_ASSIGNED TASK_
Print them exactly: the lines from the beginning of the entries below through the line that contains "for a fleet", and only those, with the pictures left out.

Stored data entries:
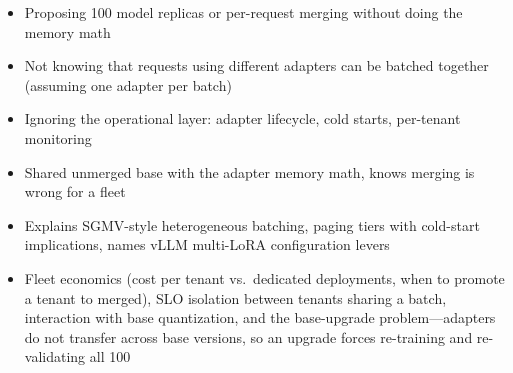 \begin{interviewq}
\redflags
\begin{itemize}
    \item Proposing 100 model replicas or per-request merging without doing the memory math
    \item Not knowing that requests using different adapters can be batched together (assuming one adapter per batch)
    \item Ignoring the operational layer: adapter lifecycle, cold starts, per-tenant monitoring
\end{itemize}


\goodgreat
\begin{itemize}
    \item {} Shared unmerged base with the adapter memory math, knows merging is wrong for a fleet
    \item {} Explains SGMV-style heterogeneous batching, paging tiers with cold-start implications, names vLLM multi-LoRA configuration levers
    \item {} Fleet economics (cost per tenant vs.\ dedicated deployments, when to promote a tenant to merged), SLO isolation between tenants sharing a batch, interaction with base quantization, and the base-upgrade problem---adapters do not transfer across base versions, so an upgrade forces re-training and re-validating all 100
\end{itemize}

\end{interviewq}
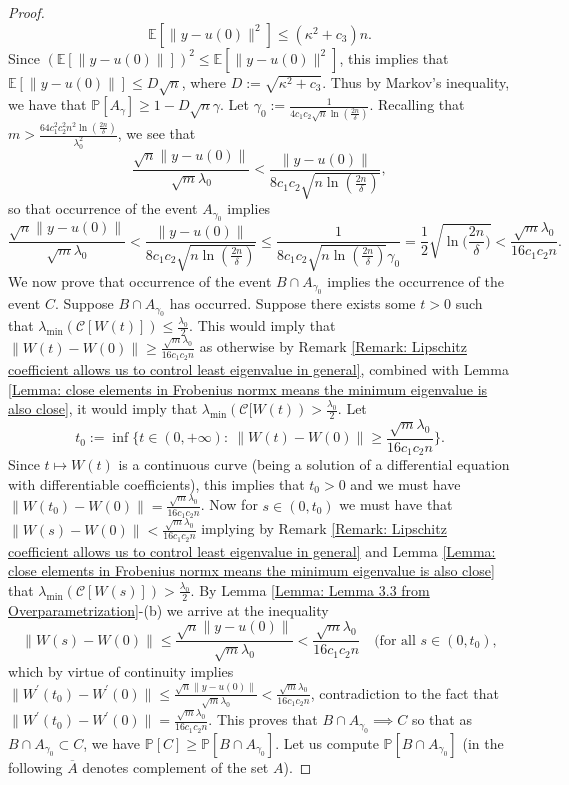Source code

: \documentclass[a4paper,11pt]{amsart}
\newcommand{\IE}{\mathbb{E}}
\newcommand{\IP}{\mathbb{P}}
\theoremstyle{definition}
\theoremstyle{plain}
\theoremstyle{remark}
\begin{document}
\begin{proof}
\[
\IE[\|y-u(0)\|^2]\leq (\kappa^2+c_3)n.\]
Since $(\IE[\|y-u(0)\|])^2\leq\IE[\|y-u(0)\|^2]$, this implies that $\IE[\|y-u(0)\|]\leq D\sqrt{n}$, where $D:=\sqrt{\kappa^2+c_3}$. Thus by Markov's inequality, we have that $\IP[A_\gamma]\geq1-D\sqrt{n}\gamma$. Let $\gamma_0:=\frac{1}{4c_1c_2\sqrt{n}\ln(\frac{2n}{\delta})}$. Recalling that $m>\frac{64c_1^2c_2^2 n^2\ln(\frac{2n}{\delta})}{\lambda_0^2}$, we see that 
\[
\frac{\sqrt{n}\|y-u(0)\|}{\sqrt{m}\lambda_0}<\frac{\|y-u(0)\|}{8c_1c_2\sqrt{n\ln(\frac{2n}{\delta})}}, 
\]
so that occurrence of the event $A_{\gamma_0}$ implies \[\frac{\sqrt{n}\|y-u(0)\|}{\sqrt{m}\lambda_0}<\frac{\|y-u(0)\|}{8c_1c_2\sqrt{n\ln(\frac{2n}{\delta})}}\leq\frac{1}{8c_1c_2\sqrt{n\ln(\frac{2n}{\delta})}\gamma_0}=\frac{1}{2}\sqrt{\ln\Big(\frac{2n}{\delta}\Big)}<\frac{\sqrt{m}\lambda_0}{16c_1c_2n}.\]
We now prove that occurrence of the event $B\cap A_{\gamma_0}$ implies the occurrence of the event $C$. Suppose $B\cap A_{\gamma_0}$ has occurred. Suppose there exists some $t>0$ such that $\lambda_{\min}(\mathcal{C}[W(t)])\leq\frac{\lambda_0}{2}$. This would imply that $\|W(t)-W(0)\|\geq\frac{\sqrt{m}\lambda_0}{16c_1c_2n}$ as otherwise by Remark \ref{Remark: Lipschitz coefficient allows us to control least eigenvalue in general}, combined with Lemma \ref{Lemma: close elements in Frobenius normx means the minimum eigenvalue is also close}, it would imply that $\lambda_{\min}(\mathcal{C}[W(t))>\frac{\lambda_0}{2}$. Let \[t_0:=\inf\{t\in(0,+\infty):~\|W(t)-W(0)\|\geq\frac{\sqrt{m}\lambda_0}{16c_1c_2n}\}.\] Since $t\mapsto W(t)$ is a continuous curve (being a solution of a differential equation with differentiable coefficients), this implies that $t_0>0$ and we must have $\|W(t_0)-W(0)\|=\frac{\sqrt{m}\lambda_0}{16c_1c_2n}$. Now for $s\in(0,t_0)$ we must have that $\|W(s)-W(0)\|<\frac{\sqrt{m}\lambda_0}{16c_1c_2n}$ implying by Remark \ref{Remark: Lipschitz coefficient allows us to control least eigenvalue in general} and Lemma \ref{Lemma: close elements in Frobenius normx means the minimum eigenvalue is also close} that $\lambda_{\min}(\mathcal{C}[W(s)])>\frac{\lambda_0}{2}$. By Lemma \ref{Lemma: Lemma 3.3 from Overparametrization}-(b) we arrive at the inequality \[\|W(s)-W(0)\|\leq\frac{\sqrt{n}\|y-u(0)\|}{\sqrt{m}\lambda_0}<\frac{\sqrt{m}\lambda_0}{16c_1c_2n}\quad(\text{for all $s\in(0,t_0)$},\] which by virtue of continuity implies $\|W^\prime(t_0)-W^\prime(0)\|\leq\frac{\sqrt{n}\|y-u(0)\|}{\sqrt{m}\lambda_0}<\frac{\sqrt{m}\lambda_0}{16c_1c_2n}$, contradiction to the fact that $\|W^\prime(t_0)-W^\prime(0)\|=\frac{\sqrt{m}\lambda_0}{16c_1c_2n}$. This proves that $B\cap A_{\gamma_0}\implies C$ so that as $B\cap A_{\gamma_0}\subset C$, we have $\IP[C]\geq\IP[B\cap A_{\gamma_0}]$. Let us compute $\IP[B\cap A_{\gamma_0}]$ (in the following $\overline{A}$ denotes complement of the set $A$).


\end{proof}
\end{document}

_SOLUTION_
 \begin{interviewq}
\redflags
\begin{itemize}
    \item Proposing 100 model replicas or per-request merging without doing the memory math
    \item Not knowing that requests using different adapters can be batched together (assuming one adapter per batch)
    \item Ignoring the operational layer: adapter lifecycle, cold starts, per-tenant monitoring
\end{itemize}


\goodgreat
\begin{itemize}
    \item {} Shared unmerged base with the adapter memory math, knows merging is wrong for a fleet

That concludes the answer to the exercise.